◆ Instructions for the task ◆
If a line in the records contains the string "more", show that line.

Pictures paired with source code
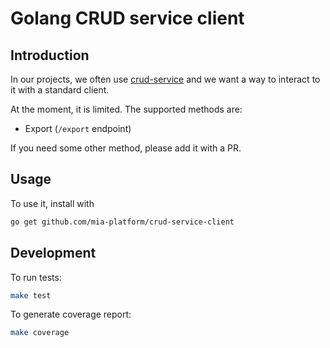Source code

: # Golang CRUD service client

## Introduction

In our projects, we often use [crud-service](https://github.com/mia-platform/crud-service)
and we want a way to interact to it with a standard client.

At the moment, it is limited.
The supported methods are:

- Export (`/export` endpoint)

If you need some other method, please add it with a PR.

## Usage

To use it, install with

```sh
go get github.com/mia-platform/crud-service-client
```

## Development

To run tests:

```sh
make test
```

To generate coverage report:

```sh
make coverage
```

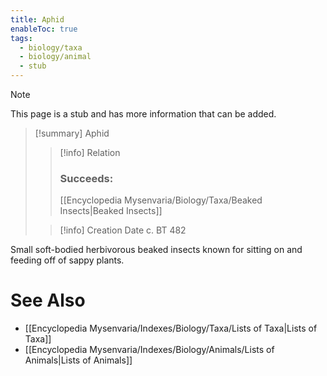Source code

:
 ```yaml
---
title: Aphid
enableToc: true
tags:
  - biology/taxa
  - biology/animal
  - stub
---
```


> [!note]
> This page is a stub and has more information that can be added.

> [!summary] Aphid
> > [!info] Relation
> > ### Succeeds:
> > [[Encyclopedia Mysenvaria/Biology/Taxa/Beaked Insects|Beaked Insects]]
>
> > [!info] Creation Date
> > c. BT 482

Small soft-bodied herbivorous beaked insects known for sitting on and feeding off of sappy plants.

# See Also
- [[Encyclopedia Mysenvaria/Indexes/Biology/Taxa/Lists of Taxa|Lists of Taxa]]
- [[Encyclopedia Mysenvaria/Indexes/Biology/Animals/Lists of Animals|Lists of Animals]]
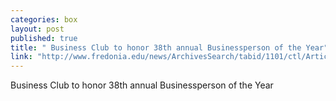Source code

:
 ```yaml
---
categories: box
layout: post
published: true
title: " Business Club to honor 38th annual Businessperson of the Year"
link: "http://www.fredonia.edu/news/ArchivesSearch/tabid/1101/ctl/ArticleView/mid/1878/articleId/5282/Business_Club_to_honor_38th_annual_Businessperson_of_the_Year.aspx"
---
```


 Business Club to honor 38th annual Businessperson of the Year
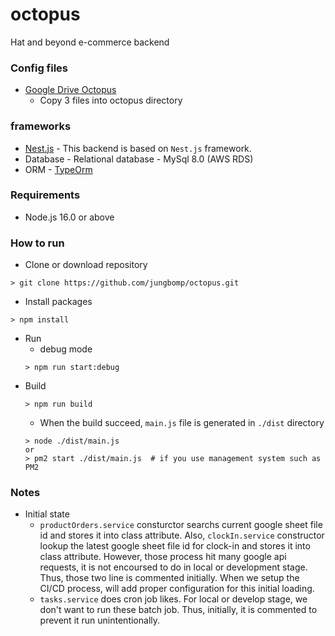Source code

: # octopus
Hat and beyond e-commerce backend

### Config files
  * [Google Drive Octopus](https://drive.google.com/drive/folders/19q4JFG1DzkBzBg0LMnzZjciVaIQJymfo?usp=sharing)
    * Copy 3 files into octopus directory

### frameworks
  * [Nest.js](https://nestjs.com/) - This backend is based on `Nest.js` framework. 
  * Database - Relational database - MySql 8.0 (AWS RDS)
  * ORM - [TypeOrm](https://typeorm.io/#/)

### Requirements
  * Node.js 16.0 or above

### How to run
  * Clone or download repository
  ```
  > git clone https://github.com/jungbomp/octopus.git
  ```
  * Install packages
  ```
  > npm install
  ```
  * Run
    * debug mode
    ```
    > npm run start:debug
    ```
  * Build
    ```
    > npm run build
    ```
    * When the build succeed, `main.js` file is generated in `./dist` directory
    ```
    > node ./dist/main.js
    or
    > pm2 start ./dist/main.js  # if you use management system such as PM2
    ```
    

### Notes
- Initial state
  * `productOrders.service` consturctor searchs current google sheet file id and stores it into class attribute. Also, `clockIn.service` constructor lookup the latest google sheet file id for clock-in and stores it into class attribute. However, those process hit many google api requests, it is not encoursed to do in local or development stage. Thus, those two line is commented initially. When we setup the CI/CD process, will add proper configuration for this initial loading.
  *  `tasks.service` does cron job likes. For local or develop stage, we don't want to run these batch job. Thus, initially, it is commented to prevent it run unintentionally. 
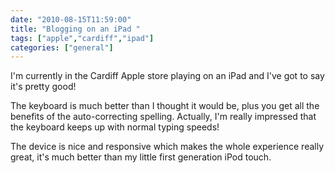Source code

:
 ```yaml
---
date: "2010-08-15T11:59:00"
title: "Blogging on an iPad "
tags: ["apple","cardiff","ipad"]
categories: ["general"]
---
```


I'm currently in the Cardiff Apple store playing on an iPad and I've got to say it's pretty good!
<!--more-->
The keyboard is much better than I thought it would be, plus you get all the benefits of the auto-correcting spelling. Actually, I'm really impressed that the keyboard keeps up with normal typing speeds!

The device is nice and responsive which makes the whole experience really great, it's much better than my little first generation iPod touch.

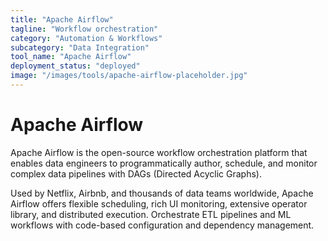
 ```yaml
---
title: "Apache Airflow"
tagline: "Workflow orchestration"
category: "Automation & Workflows"
subcategory: "Data Integration"
tool_name: "Apache Airflow"
deployment_status: "deployed"
image: "/images/tools/apache-airflow-placeholder.jpg"
---
```


# Apache Airflow

Apache Airflow is the open-source workflow orchestration platform that enables data engineers to programmatically author, schedule, and monitor complex data pipelines with DAGs (Directed Acyclic Graphs).

Used by Netflix, Airbnb, and thousands of data teams worldwide, Apache Airflow offers flexible scheduling, rich UI monitoring, extensive operator library, and distributed execution. Orchestrate ETL pipelines and ML workflows with code-based configuration and dependency management.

◆ Written solution ◆
> This page is a stub and has more information that can be added.
<!--more-->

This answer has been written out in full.